**EXCERPTED RECORDS:**
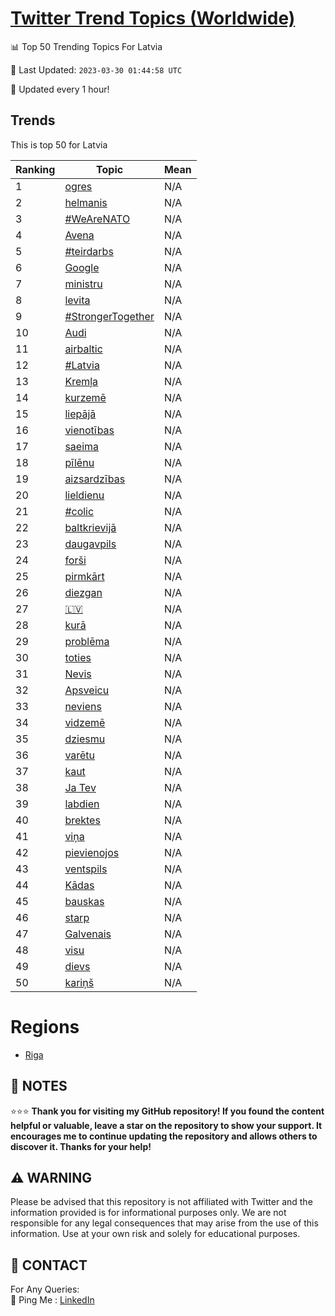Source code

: [Twitter Trend Topics (Worldwide)](https://github.com/ErcinDedeoglu/Twitter-Trend-Topics)
==========


📊 Top 50 Trending Topics For Latvia

📆 Last Updated: `2023-03-30 01:44:58 UTC`

🔧 Updated every 1 hour!


## Trends

This is top 50 for Latvia

| Ranking | Topic | Mean |
| ------- | ------------ | ------------ |
| 1 | [ogres](http://twitter.com/search?q=ogres) | N/A |
| 2 | [helmanis](http://twitter.com/search?q=helmanis) | N/A |
| 3 | [#WeAreNATO](http://twitter.com/search?q=%23WeAreNATO) | N/A |
| 4 | [Avena](http://twitter.com/search?q=Avena) | N/A |
| 5 | [#teirdarbs](http://twitter.com/search?q=%23teirdarbs) | N/A |
| 6 | [Google](http://twitter.com/search?q=Google) | N/A |
| 7 | [ministru](http://twitter.com/search?q=ministru) | N/A |
| 8 | [levita](http://twitter.com/search?q=levita) | N/A |
| 9 | [#StrongerTogether](http://twitter.com/search?q=%23StrongerTogether) | N/A |
| 10 | [Audi](http://twitter.com/search?q=Audi) | N/A |
| 11 | [airbaltic](http://twitter.com/search?q=airbaltic) | N/A |
| 12 | [#Latvia](http://twitter.com/search?q=%23Latvia) | N/A |
| 13 | [Kremļa](http://twitter.com/search?q=Krem%c4%bca) | N/A |
| 14 | [kurzemē](http://twitter.com/search?q=kurzem%c4%93) | N/A |
| 15 | [liepājā](http://twitter.com/search?q=liep%c4%81j%c4%81) | N/A |
| 16 | [vienotības](http://twitter.com/search?q=vienot%c4%abbas) | N/A |
| 17 | [saeima](http://twitter.com/search?q=saeima) | N/A |
| 18 | [pīlēnu](http://twitter.com/search?q=p%c4%abl%c4%93nu) | N/A |
| 19 | [aizsardzības](http://twitter.com/search?q=aizsardz%c4%abbas) | N/A |
| 20 | [lieldienu](http://twitter.com/search?q=lieldienu) | N/A |
| 21 | [#colic](http://twitter.com/search?q=%23colic) | N/A |
| 22 | [baltkrievijā](http://twitter.com/search?q=baltkrievij%c4%81) | N/A |
| 23 | [daugavpils](http://twitter.com/search?q=daugavpils) | N/A |
| 24 | [forši](http://twitter.com/search?q=for%c5%a1i) | N/A |
| 25 | [pirmkārt](http://twitter.com/search?q=pirmk%c4%81rt) | N/A |
| 26 | [diezgan](http://twitter.com/search?q=diezgan) | N/A |
| 27 | [🇱🇻](http://twitter.com/search?q=%f0%9f%87%b1%f0%9f%87%bb) | N/A |
| 28 | [kurā](http://twitter.com/search?q=kur%c4%81) | N/A |
| 29 | [problēma](http://twitter.com/search?q=probl%c4%93ma) | N/A |
| 30 | [toties](http://twitter.com/search?q=toties) | N/A |
| 31 | [Nevis](http://twitter.com/search?q=Nevis) | N/A |
| 32 | [Apsveicu](http://twitter.com/search?q=Apsveicu) | N/A |
| 33 | [neviens](http://twitter.com/search?q=neviens) | N/A |
| 34 | [vidzemē](http://twitter.com/search?q=vidzem%c4%93) | N/A |
| 35 | [dziesmu](http://twitter.com/search?q=dziesmu) | N/A |
| 36 | [varētu](http://twitter.com/search?q=var%c4%93tu) | N/A |
| 37 | [kaut](http://twitter.com/search?q=kaut) | N/A |
| 38 | [Ja Tev](http://twitter.com/search?q=Ja+Tev) | N/A |
| 39 | [labdien](http://twitter.com/search?q=labdien) | N/A |
| 40 | [brektes](http://twitter.com/search?q=brektes) | N/A |
| 41 | [viņa](http://twitter.com/search?q=vi%c5%86a) | N/A |
| 42 | [pievienojos](http://twitter.com/search?q=pievienojos) | N/A |
| 43 | [ventspils](http://twitter.com/search?q=ventspils) | N/A |
| 44 | [Kādas](http://twitter.com/search?q=K%c4%81das) | N/A |
| 45 | [bauskas](http://twitter.com/search?q=bauskas) | N/A |
| 46 | [starp](http://twitter.com/search?q=starp) | N/A |
| 47 | [Galvenais](http://twitter.com/search?q=Galvenais) | N/A |
| 48 | [visu](http://twitter.com/search?q=visu) | N/A |
| 49 | [dievs](http://twitter.com/search?q=dievs) | N/A |
| 50 | [kariņš](http://twitter.com/search?q=kari%c5%86%c5%a1) | N/A |



# Regions

* [Riga](</Latvia/Riga.md>)



## 📝 NOTES

⭐⭐⭐ **Thank you for visiting my GitHub repository! If you found the content helpful or valuable, leave a star on the repository to show your support. It encourages me to continue updating the repository and allows others to discover it. Thanks for your help!**


## ⚠️ WARNING

Please be advised that this repository is not affiliated with Twitter and the information provided is for informational purposes only. We are not responsible for any legal consequences that may arise from the use of this information. Use at your own risk and solely for educational purposes.


## 📨 CONTACT

 For Any Queries:  
            🏓 Ping Me : [LinkedIn](https://www.linkedin.com/in/ercindedeoglu/)
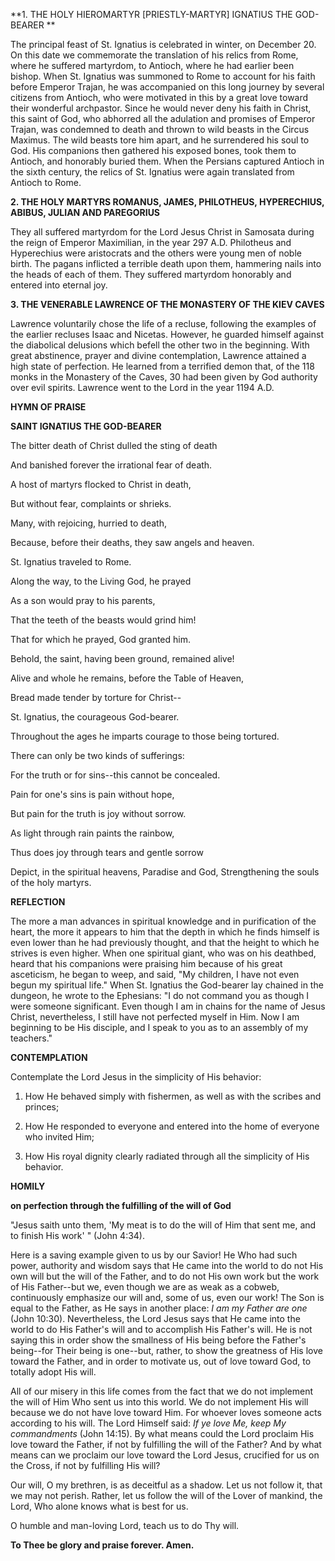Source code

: 
**1. THE HOLY HIEROMARTYR [PRIESTLY-MARTYR] IGNATIUS THE GOD-BEARER
**

The principal feast of St. Ignatius is celebrated in winter, on December 20. On this date we commemorate the translation of his relics from Rome, where he suffered martyrdom, to Antioch, where he had earlier been bishop. When St. Ignatius was summoned to Rome to account for his faith before Emperor Trajan, he was accompanied on this long journey by several citizens from Antioch, who were motivated in this by a great love toward their wonderful archpastor. Since he would never deny his faith in Christ, this saint of God, who abhorred all the adulation and promises of Emperor Trajan, was condemned to death and thrown to wild beasts in the Circus Maximus. The wild beasts tore him apart, and he surrendered his soul to God. His companions then gathered his exposed bones, took them to Antioch, and honorably buried them. When the Persians captured Antioch in the sixth century, the relics of St. Ignatius were again translated from Antioch to Rome.

**2. THE HOLY MARTYRS ROMANUS, JAMES, PHILOTHEUS, HYPERECHIUS, ABIBUS, JULIAN AND PAREGORIUS**

They all suffered martyrdom for the Lord Jesus Christ in Samosata during the reign of Emperor Maximilian, in the year 297 A.D. Philotheus and Hyperechius were aristocrats and the others were young men of noble birth. The pagans inflicted a terrible death upon them, hammering nails into the heads of each of them. They suffered martyrdom honorably and entered into eternal joy.

**3. THE VENERABLE LAWRENCE OF THE MONASTERY OF THE KIEV CAVES**

Lawrence voluntarily chose the life of a recluse, following the examples of the earlier recluses Isaac and Nicetas. However, he guarded himself against the diabolical delusions which befell the other two in the beginning. With great abstinence, prayer and divine contemplation, Lawrence attained a high state of perfection. He learned from a terrified demon that, of the 118 monks in the Monastery of the Caves, 30 had been given by God authority over evil spirits. Lawrence went to the Lord in the year 1194 A.D.



**HYMN OF PRAISE**

**SAINT IGNATIUS THE GOD-BEARER**

The bitter death of Christ dulled the sting of death

And banished forever the irrational fear of death.

A host of martyrs flocked to Christ in death,

But without fear, complaints or shrieks.

Many, with rejoicing, hurried to death,

Because, before their deaths, they saw angels and heaven.

St. Ignatius traveled to Rome.

Along the way, to the Living God, he prayed

As a son would pray to his parents,

That the teeth of the beasts would grind him!

That for which he prayed, God granted him.

Behold, the saint, having been ground, remained alive!

Alive and whole he remains, before the Table of Heaven,

Bread made tender by torture for Christ--

St. Ignatius, the courageous God-bearer.

Throughout the ages he imparts courage to those being tortured.

There can only be two kinds of sufferings:

For the truth or for sins--this cannot be concealed.

Pain for one's sins is pain without hope,

But pain for the truth is joy without sorrow.

As light through rain paints the rainbow,

Thus does joy through tears and gentle sorrow

Depict, in the spiritual heavens, Paradise and God,
Strengthening the souls of the holy martyrs.

**REFLECTION**

The more a man advances in spiritual knowledge and in purification of the heart, the more it appears to him that the depth in which he finds himself is even lower than he had previously thought, and that the height to which he strives is even higher. When one spiritual giant, who was on his deathbed, heard that his companions were praising him because of his great asceticism, he began to weep, and said, "My children, I have not even begun my spiritual life." When St. Ignatius the God-bearer lay chained in the dungeon, he wrote to the Ephesians: "I do not command you as though I were someone significant. Even though I am in chains for the name of Jesus Christ, nevertheless, I still have not perfected myself in Him. Now I am beginning to be His disciple, and I speak to you as to an assembly of my teachers."



**CONTEMPLATION**

Contemplate the Lord Jesus in the simplicity of His behavior:

1.  How He behaved simply with fishermen, as well as with the scribes and princes;

1.  How He responded to everyone and entered into the home of everyone who invited Him;

1.  How His royal dignity clearly radiated through all the simplicity of His behavior.



**HOMILY**

**on perfection through the fulfilling of the will of God**

"Jesus saith unto them, 'My meat is to do the will of Him that sent me, and to finish His work' " (John 4:34).

Here is a saving example given to us by our Savior! He Who had such power, authority and wisdom says that He came into the world to do not His own will but the will of the Father, and to do not His own work but the work of His Father--but we, even though we are as weak as a cobweb, continuously emphasize our will and, some of us, even our work! The Son is equal to the Father, as He says in another place: *I am my Father are one* (John 10:30). Nevertheless, the Lord Jesus says that He came into the world to do His Father's will and to accomplish His Father's will. He is not saying this in order show the smallness of His being before the Father's being--for Their being is one--but, rather, to show the greatness of His love toward the Father, and in order to motivate us, out of love toward God, to totally adopt His will.

All of our misery in this life comes from the fact that we do not implement the will of Him Who sent us into this world. We do not implement His will because we do not have love toward Him. For whoever loves someone acts according to his will. The Lord Himself said: *If ye love Me, keep My commandments* (John 14:15). By what means could the Lord proclaim His love toward the Father, if not by fulfilling the will of the Father? And by what means can we proclaim our love toward the Lord Jesus, crucified for us on the Cross, if not by fulfilling His will?

Our will, O my brethren, is as deceitful as a shadow. Let us not follow it, that we may not perish. Rather, let us follow the will of the Lover of mankind, the Lord, Who alone knows what is best for us.

O humble and man-loving Lord, teach us to do Thy will.

**To Thee be glory and praise forever. Amen.**
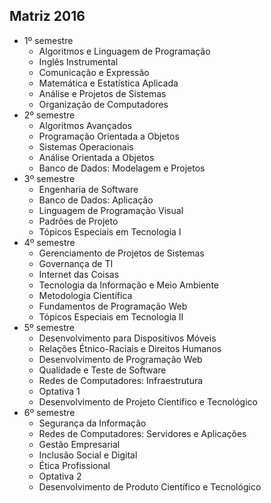 ## Matriz 2016
- 1º semestre
    - Algoritmos e Linguagem de Programação
    - Inglês Instrumental
    - Comunicação e Expressão
    - Matemática e Estatística Aplicada
    - Análise e Projetos de Sistemas
    - Organização de Computadores
- 2º semestre
    - Algoritmos Avançados
    - Programação Orientada a Objetos
    - Sistemas Operacionais
    - Análise Orientada a Objetos
    - Banco de Dados: Modelagem e Projetos
- 3º semestre
    - Engenharia de Software
    - Banco de Dados: Aplicação
    - Linguagem de Programação Visual
    - Padrões de Projeto
    - Tópicos Especiais em Tecnologia I
- 4º semestre
    - Gerenciamento de Projetos de Sistemas
    - Governança de TI
    - Internet das Coisas
    - Tecnologia da Informação e Meio Ambiente
    - Metodologia Científica
    - Fundamentos de Programação Web
    - Tópicos Especiais em Tecnologia II
- 5º semestre
    - Desenvolvimento para Dispositivos Móveis
    - Relações Étnico-Raciais e Direitos Humanos
    - Desenvolvimento de Programação Web
    - Qualidade e Teste de Software
    - Redes de Computadores: Infraestrutura
    - Optativa 1
    - Desenvolvimento de Projeto Científico e Tecnológico
- 6º semestre
    - Segurança da Informação
    - Redes de Computadores: Servidores e Aplicações
    - Gestão Empresarial
    - Inclusão Social e Digital
    - Ética Profissional
    - Optativa 2
    - Desenvolvimento de Produto Científico e Tecnológico
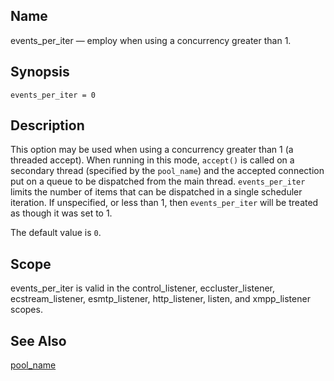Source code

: <a name="conf.ref.events_per_iter"></a>
## Name

events_per_iter — employ when using a concurrency greater than 1.

## Synopsis

`events_per_iter = 0`

<a name="idp24628656"></a>
## Description

This option may be used when using a concurrency greater than 1 (a threaded accept). When running in this mode, `accept()` is called on a secondary thread (specified by the `pool_name`) and the accepted connection put on a queue to be dispatched from the main thread. `events_per_iter` limits the number of items that can be dispatched in a single scheduler iteration. If unspecified, or less than 1, then `events_per_iter` will be treated as though it was set to 1.

The default value is `0`.

<a name="idp24633888"></a>
## Scope

events_per_iter is valid in the control_listener, eccluster_listener, ecstream_listener, esmtp_listener, http_listener, listen, and xmpp_listener scopes.

<a name="idp24635840"></a>
## See Also

[pool_name](esmtp_listener#esmtp_listener.config "19.1. ESMTP_Listener Configuration")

**TASK ITEM:**
Please reproduce, exactly as they appear above, the lines from the line containing "[airbaltic](http://twitter.com/search?q=airbaltic) | N/A |" up to and including the line containing "[labdien](http://twitter.com/search?q=labdien) | N/A |".

**RESULT OF THIS EXERCISE:**
| 11 | [airbaltic](http://twitter.com/search?q=airbaltic) | N/A |
| 12 | [#Latvia](http://twitter.com/search?q=%23Latvia) | N/A |
| 13 | [Kremļa](http://twitter.com/search?q=Krem%c4%bca) | N/A |
| 14 | [kurzemē](http://twitter.com/search?q=kurzem%c4%93) | N/A |
| 15 | [liepājā](http://twitter.com/search?q=liep%c4%81j%c4%81) | N/A |
| 16 | [vienotības](http://twitter.com/search?q=vienot%c4%abbas) | N/A |
| 17 | [saeima](http://twitter.com/search?q=saeima) | N/A |
| 18 | [pīlēnu](http://twitter.com/search?q=p%c4%abl%c4%93nu) | N/A |
| 19 | [aizsardzības](http://twitter.com/search?q=aizsardz%c4%abbas) | N/A |
| 20 | [lieldienu](http://twitter.com/search?q=lieldienu) | N/A |
| 21 | [#colic](http://twitter.com/search?q=%23colic) | N/A |
| 22 | [baltkrievijā](http://twitter.com/search?q=baltkrievij%c4%81) | N/A |
| 23 | [daugavpils](http://twitter.com/search?q=daugavpils) | N/A |
| 24 | [forši](http://twitter.com/search?q=for%c5%a1i) | N/A |
| 25 | [pirmkārt](http://twitter.com/search?q=pirmk%c4%81rt) | N/A |
| 26 | [diezgan](http://twitter.com/search?q=diezgan) | N/A |
| 27 | [🇱🇻](http://twitter.com/search?q=%f0%9f%87%b1%f0%9f%87%bb) | N/A |
| 28 | [kurā](http://twitter.com/search?q=kur%c4%81) | N/A |
| 29 | [problēma](http://twitter.com/search?q=probl%c4%93ma) | N/A |
| 30 | [toties](http://twitter.com/search?q=toties) | N/A |
| 31 | [Nevis](http://twitter.com/search?q=Nevis) | N/A |
| 32 | [Apsveicu](http://twitter.com/search?q=Apsveicu) | N/A |
| 33 | [neviens](http://twitter.com/search?q=neviens) | N/A |
| 34 | [vidzemē](http://twitter.com/search?q=vidzem%c4%93) | N/A |
| 35 | [dziesmu](http://twitter.com/search?q=dziesmu) | N/A |
| 36 | [varētu](http://twitter.com/search?q=var%c4%93tu) | N/A |
| 37 | [kaut](http://twitter.com/search?q=kaut) | N/A |
| 38 | [Ja Tev](http://twitter.com/search?q=Ja+Tev) | N/A |
| 39 | [labdien](http://twitter.com/search?q=labdien) | N/A |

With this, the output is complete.